--- Task inputs ---

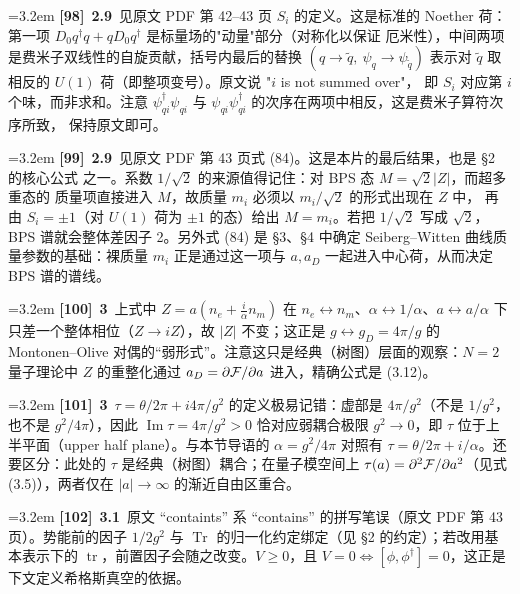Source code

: \par
\par\medskip\noindent\hangindent=3.2em \textbf{[98]}~\textbf{2.9}~见原文 PDF 第 42--43 页 $S_i$ 的定义。这是标准的 Noether 荷： 第一项 $D_0q^\dagger q+qD_0q^\dagger$ 是标量场的"动量"部分（对称化以保证 厄米性），中间两项是费米子双线性的自旋贡献，括号内最后的替换 $(q\to\widetilde q,\ \psi_q\to\psi_{\widetilde q})$ 表示对 $\widetilde q$ 取相反的 $U(1)$ 荷（即整项变号）。原文说 "$i$ is not summed over"， 即 $S_i$ 对应第 $i$ 个味，而非求和。注意 $\psi^\dagger_{qi}\psi_{qi}$ 与 $\psi_{qi}\psi^\dagger_{qi}$ 的次序在两项中相反，这是费米子算符次序所致， 保持原文即可。
\par
\par\medskip\noindent\hangindent=3.2em \textbf{[99]}~\textbf{2.9}~见原文 PDF 第 43 页式 (84)。这是本片的最后结果，也是 §2 的核心公式 之一。系数 $1/\sqrt2$ 的来源值得记住：对 BPS 态 $M=\sqrt2|Z|$，而超多重态的 质量项直接进入 $M$，故质量 $m_i$ 必须以 $m_i/\sqrt2$ 的形式出现在 $Z$ 中， 再由 $S_i=\pm1$（对 $U(1)$ 荷为 $\pm1$ 的态）给出 $M=m_i$。若把 $1/\sqrt2$ 写成 $\sqrt2$，BPS 谱就会整体差因子 2。另外式 (84) 是 §3、§4 中确定 Seiberg--Witten 曲线质量参数的基础：裸质量 $m_i$ 正是通过这一项与 $a,a_D$ 一起进入中心荷，从而决定 BPS 谱的谱线。
\par
\par\medskip\noindent\hangindent=3.2em \textbf{[100]}~\textbf{3}~上式中 $Z=a(n_e+\frac{i}{\alpha}n_m)$ 在 $n_e\leftrightarrow n_m$、$\alpha\leftrightarrow1/\alpha$、$a\leftrightarrow a/\alpha$ 下只差一个整体相位（$Z\to iZ$），故 $|Z|$ 不变；这正是 $g\leftrightarrow g_D=4\pi/g$ 的 Montonen--Olive 对偶的“弱形式”。注意这只是经典（树图）层面的观察：$N=2$ 量子理论中 $Z$ 的重整化通过 $a_D=\partial{\cal F}/\partial a$ 进入，精确公式是 (3.12)。
\par
\par\medskip\noindent\hangindent=3.2em \textbf{[101]}~\textbf{3}~$\tau=\theta/2\pi+i4\pi/g^2$ 的定义极易记错：虚部是 $4\pi/g^2$（不是 $1/g^2$，也不是 $g^2/4\pi$），因此 $\operatorname{Im}\tau=4\pi/g^2>0$ 恰对应弱耦合极限 $g^2\to0$，即 $\tau$ 位于上半平面（upper half plane）。与本节导语的 $\alpha=g^2/4\pi$ 对照有 $\tau=\theta/2\pi+i/\alpha$。还要区分：此处的 $\tau$ 是经典（树图）耦合；在量子模空间上 $\tau(a)=\partial^2{\cal F}/\partial a^2$（见式 (3.5)），两者仅在 $|a|\to\infty$ 的渐近自由区重合。
\par
\par\medskip\noindent\hangindent=3.2em \textbf{[102]}~\textbf{3.1}~原文 “containts” 系 “contains” 的拼写笔误（原文 PDF 第 43 页）。势能前的因子 $1/2g^2$ 与 $\operatorname{Tr}$ 的归一化约定绑定（见 §2 的约定）；若改用基本表示下的 $\operatorname{tr}$，前置因子会随之改变。$V\geq0$，且 $V=0\iff[\phi,\phi^\dagger]=0$，这正是下文定义希格斯真空的依据。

---

(Exercise prompt)
Output a precise copy of the entries, leaving the images out.

(Solution for this task)
Source code

: \par
\par\medskip\noindent\hangindent=3.2em \textbf{[98]}~\textbf{2.9}~见原文 PDF 第 42--43 页 $S_i$ 的定义。这是标准的 Noether 荷： 第一项 $D_0q^\dagger q+qD_0q^\dagger$ 是标量场的"动量"部分（对称化以保证 厄米性），中间两项是费米子双线性的自旋贡献，括号内最后的替换 $(q\to\widetilde q,\ \psi_q\to\psi_{\widetilde q})$ 表示对 $\widetilde q$ 取相反的 $U(1)$ 荷（即整项变号）。原文说 "$i$ is not summed over"， 即 $S_i$ 对应第 $i$ 个味，而非求和。注意 $\psi^\dagger_{qi}\psi_{qi}$ 与 $\psi_{qi}\psi^\dagger_{qi}$ 的次序在两项中相反，这是费米子算符次序所致， 保持原文即可。
\par
\par\medskip\noindent\hangindent=3.2em \textbf{[99]}~\textbf{2.9}~见原文 PDF 第 43 页式 (84)。这是本片的最后结果，也是 §2 的核心公式 之一。系数 $1/\sqrt2$ 的来源值得记住：对 BPS 态 $M=\sqrt2|Z|$，而超多重态的 质量项直接进入 $M$，故质量 $m_i$ 必须以 $m_i/\sqrt2$ 的形式出现在 $Z$ 中， 再由 $S_i=\pm1$（对 $U(1)$ 荷为 $\pm1$ 的态）给出 $M=m_i$。若把 $1/\sqrt2$ 写成 $\sqrt2$，BPS 谱就会整体差因子 2。另外式 (84) 是 §3、§4 中确定 Seiberg--Witten 曲线质量参数的基础：裸质量 $m_i$ 正是通过这一项与 $a,a_D$ 一起进入中心荷，从而决定 BPS 谱的谱线。
\par
\par\medskip\noindent\hangindent=3.2em \textbf{[100]}~\textbf{3}~上式中 $Z=a(n_e+\frac{i}{\alpha}n_m)$ 在 $n_e\leftrightarrow n_m$、$\alpha\leftrightarrow1/\alpha$、$a\leftrightarrow a/\alpha$ 下只差一个整体相位（$Z\to iZ$），故 $|Z|$ 不变；这正是 $g\leftrightarrow g_D=4\pi/g$ 的 Montonen--Olive 对偶的“弱形式”。注意这只是经典（树图）层面的观察：$N=2$ 量子理论中 $Z$ 的重整化通过 $a_D=\partial{\cal F}/\partial a$ 进入，精确公式是 (3.12)。
\par
\par\medskip\noindent\hangindent=3.2em \textbf{[101]}~\textbf{3}~$\tau=\theta/2\pi+i4\pi/g^2$ 的定义极易记错：虚部是 $4\pi/g^2$（不是 $1/g^2$，也不是 $g^2/4\pi$），因此 $\operatorname{Im}\tau=4\pi/g^2>0$ 恰对应弱耦合极限 $g^2\to0$，即 $\tau$ 位于上半平面（upper half plane）。与本节导语的 $\alpha=g^2/4\pi$ 对照有 $\tau=\theta/2\pi+i/\alpha$。还要区分：此处的 $\tau$ 是经典（树图）耦合；在量子模空间上 $\tau(a)=\partial^2{\cal F}/\partial a^2$（见式 (3.5)），两者仅在 $|a|\to\infty$ 的渐近自由区重合。
\par
\par\medskip\noindent\hangindent=3.2em \textbf{[102]}~\textbf{3.1}~原文 “containts” 系 “contains” 的拼写笔误（原文 PDF 第 43 页）。势能前的因子 $1/2g^2$ 与 $\operatorname{Tr}$ 的归一化约定绑定（见 §2 的约定）；若改用基本表示下的 $\operatorname{tr}$，前置因子会随之改变。$V\geq0$，且 $V=0\iff[\phi,\phi^\dagger]=0$，这正是下文定义希格斯真空的依据。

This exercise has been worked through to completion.